Neelam Batra's Goan Coconut-Milk Pilaf
Julie Powell's Garlic Soup with Poached Eggs

Florence Fabricant's Swiss Chard Timbales


After yet another weekend with no cooking (which included, however, a gorgeous wedding, a Coloradoan winter storm, and the delicious discovery of Chipotle - glory be!), I skipped blithely around the greenmarket yesterday, gathering up my ingredients for dinner. Don't you love it when you can bypass the store entirely? I do. I bought shiny, bright bunches of Swiss chard, aromatic bundles of gritty leeks, smooth, nut-brown eggs, and thick-cut bacon streaked with creamy white fat from Dines Farms.

I'd been meaning to make these timbales since Florence Fabricant first wrote about them a year ago, as a pairing with red Loire Valley wines, but something else always came first. This time around, I would not let myself be deterred. Be forewarned: an awful lot of prep work goes into making these. Washing chard and leeks alone takes a while. Then you have to dice chard stems and garlic, and chop chard leaves and leeks finely, not to mention whip egg whites and grease muffin tins. But it's satisfying kitchen work, especially if you have enough cutting boards.

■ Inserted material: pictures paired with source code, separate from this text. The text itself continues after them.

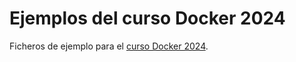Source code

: # Ejemplos del curso Docker 2024

Ficheros de ejemplo para el [curso Docker 2024](https://github.com/josedom24/curso_docker_ow).


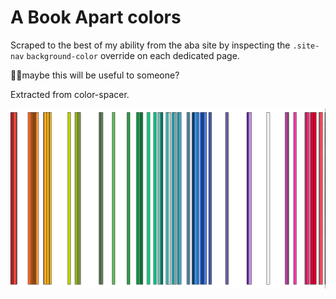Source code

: # A Book Apart colors

Scraped to the best of my ability from the aba site by inspecting the `.site-nav` `background-color` override on each dedicated page.

🤷‍♂️maybe this will be useful to someone?

Extracted from color-spacer.

![The json data visualized in color-spacer](./color-spacer.png)
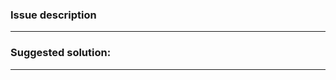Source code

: <!--- ATTENTION: This is a empty issue template
We recommend using a template --->


### Issue description
<!-- Write down you suggestions and experience -->


---
### Suggested solution:
<!-- What should be changed -->


---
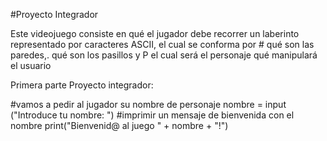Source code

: #Proyecto Integrador

Este videojuego consiste en qué el jugador debe recorrer un laberinto representado por caracteres ASCII, el cual se conforma por # qué son las paredes,. qué son los pasillos y P el cual será el personaje qué manipulará el usuario


Primera parte Proyecto integrador:


#vamos a pedir al jugador su nombre de personaje
nombre = input ("Introduce tu nombre: ")
#imprimir un mensaje de bienvenida con el nombre
print("Bienvenid@ al juego " + nombre + "!")

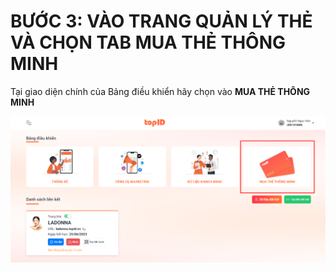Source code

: # BƯỚC 3: VÀO TRANG QUẢN LÝ THẺ VÀ CHỌN TAB MUA THẺ THÔNG MINH

Tại giao diện chính của Bảng điều khiển hãy chọn vào **MUA THẺ THÔNG MINH**

![](<../../.gitbook/assets/image (11).png>)
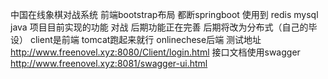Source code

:中国在线象棋对战系统
前端bootstrap布局
都断springboot
使用到 redis mysql java
项目目前实现的功能 对战  后期功能正在完善
后期将改为分布式（自己的毕设）
client是前端 tomcat跑起来就行
onlinechese后端
测试地址 http://www.freenovel.xyz:8080/Client/login.html
接口文档使用swagger http://www.freenovel.xyz:8081/swagger-ui.html
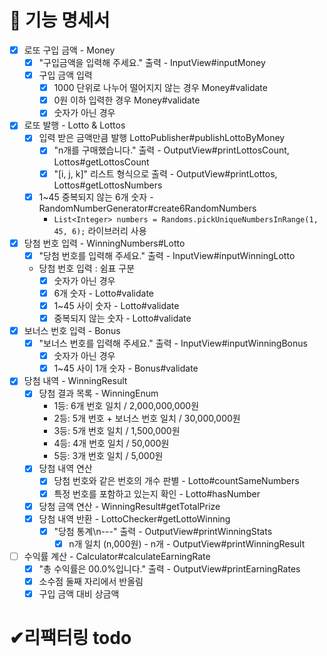 # 🚀 기능 명세서

- [x] 로또 구입 금액 - Money
  - [x] "구입금액을 입력해 주세요." 출력 - InputView#inputMoney
  - [x] 구입 금액 입력
    - [x] 1000 단위로 나누어 떨어지지 않는 경우 Money#validate
    - [x] 0원 이하 입력한 경우 Money#validate
    - [x] 숫자가 아닌 경우
- [x] 로또 발행 - Lotto & Lottos
  - [x] 입력 받은 금액만큼 발행 LottoPublisher#publishLottoByMoney
    - [x] "n개를 구매했습니다." 출력 - OutputView#printLottosCount, Lottos#getLottosCount
    - [x] "[i, j, k]" 리스트 형식으로 출력 - OutputView#printLottos, Lottos#getLottosNumbers
  - [x] 1~45 중복되지 않는 6개 숫자 - RandomNumberGenerator#create6RandomNumbers
      - `List<Integer> numbers = Randoms.pickUniqueNumbersInRange(1, 45, 6);` 라이브러리 사용
- [x] 당첨 번호 입력 - WinningNumbers#Lotto
  - [x] "당첨 번호를 입력해 주세요." 출력 - InputView#inputWinningLotto
  - 당첨 번호 입력 : 쉼표 구분
    - [x] 숫자가 아닌 경우
    - [x] 6개 숫자 - Lotto#validate
    - [x] 1~45 사이 숫자 - Lotto#validate
    - [x] 중복되지 않는 숫자 - Lotto#validate
- [x] 보너스 번호 입력 - Bonus
  - [x] "보너스 번호를 입력해 주세요." 출력 - InputView#inputWinningBonus
    - [x] 숫자가 아닌 경우
    - [x] 1~45 사이 1개 숫자 - Bonus#validate
- [x] 당첨 내역 - WinningResult
  - [x] 당첨 결과 목록 - WinningEnum
    - 1등: 6개 번호 일치 / 2,000,000,000원
    - 2등: 5개 번호 + 보너스 번호 일치 / 30,000,000원
    - 3등: 5개 번호 일치 / 1,500,000원
    - 4등: 4개 번호 일치 / 50,000원
    - 5등: 3개 번호 일치 / 5,000원
  - [x] 당첨 내역 연산
    - [x] 당첨 번호와 같은 번호의 개수 판별 - Lotto#countSameNumbers
    - [x] 특정 번호를 포함하고 있는지 확인 - Lotto#hasNumber
  - [x] 당첨 금액 연산 - WinningResult#getTotalPrize
  - [x] 당첨 내역 반환 - LottoChecker#getLottoWinning
      - [x] "당첨 통계\n---" 출력 - OutputView#printWinningStats
        - [x] n개 일치 (n,000원) - n개 - OutputView#printWinningResult
- [ ] 수익률 계산 - Calculator#calculateEarningRate
  - [x] "총 수익률은 00.0%입니다." 출력 - OutputView#printEarningRates
  - [x] 소수점 둘째 자리에서 반올림
  - [x] 구입 금액 대비 상금액

# ✔리팩터링 todo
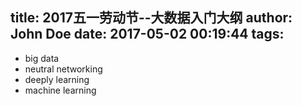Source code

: title: 2017五一劳动节--大数据入门大纲
author: John Doe
date: 2017-05-02 00:19:44
tags:
---
- big data
- neutral networking
- deeply learning
- machine learning
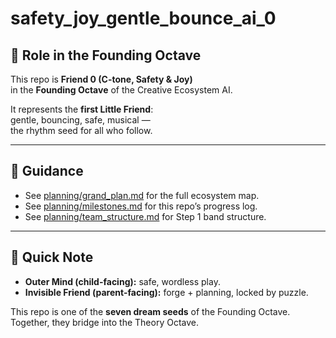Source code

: # safety_joy_gentle_bounce_ai_0

## 🎵 Role in the Founding Octave

This repo is **Friend 0 (C-tone, Safety & Joy)**  
in the **Founding Octave** of the Creative Ecosystem AI.  

It represents the **first Little Friend**:  
gentle, bouncing, safe, musical —  
the rhythm seed for all who follow.

---

## 📂 Guidance

- See [planning/grand_plan.md](planning/grand_plan.md) for the full ecosystem map.  
- See [planning/milestones.md](planning/milestones.md) for this repo’s progress log.  
- See [planning/team_structure.md](planning/team_structure.md) for Step 1 band structure.  

---

## 🌱 Quick Note

- **Outer Mind (child-facing):** safe, wordless play.  
- **Invisible Friend (parent-facing):** forge + planning, locked by puzzle.  

This repo is one of the **seven dream seeds** of the Founding Octave.  
Together, they bridge into the Theory Octave.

And the smell that that wafts through your kitchen whilst making these? Worth every step.

After I had chopped and diced and softened and wilted and stirred, I had a bright green mixture redolent with fresh garlic and smoky bacon and that woodsy scent of chard. I stirred in some breadcrumbs and bright yellow yolks, then lightened the whole thing with creamily beaten egg whites. I spooned this delicate mixture into muffin tins (which, by the way, despite being oiled and crumbed, did not do a great job of releasing the cooked timbales) and baked them for 20 minutes.

While those cooked, I threw together Marcella Hazan's tomato sauce with butter and onion - this recipe alone makes the purchase of her book worthwhile - with diced tomatoes and let it simmer away. When the timbales were finished, I spooned some chunky sauce on each plate and arranged a few timbales on top. The bright chunks of diced tomatoes were the perfect foil to the timbales, which were delicate and hearty at the same time.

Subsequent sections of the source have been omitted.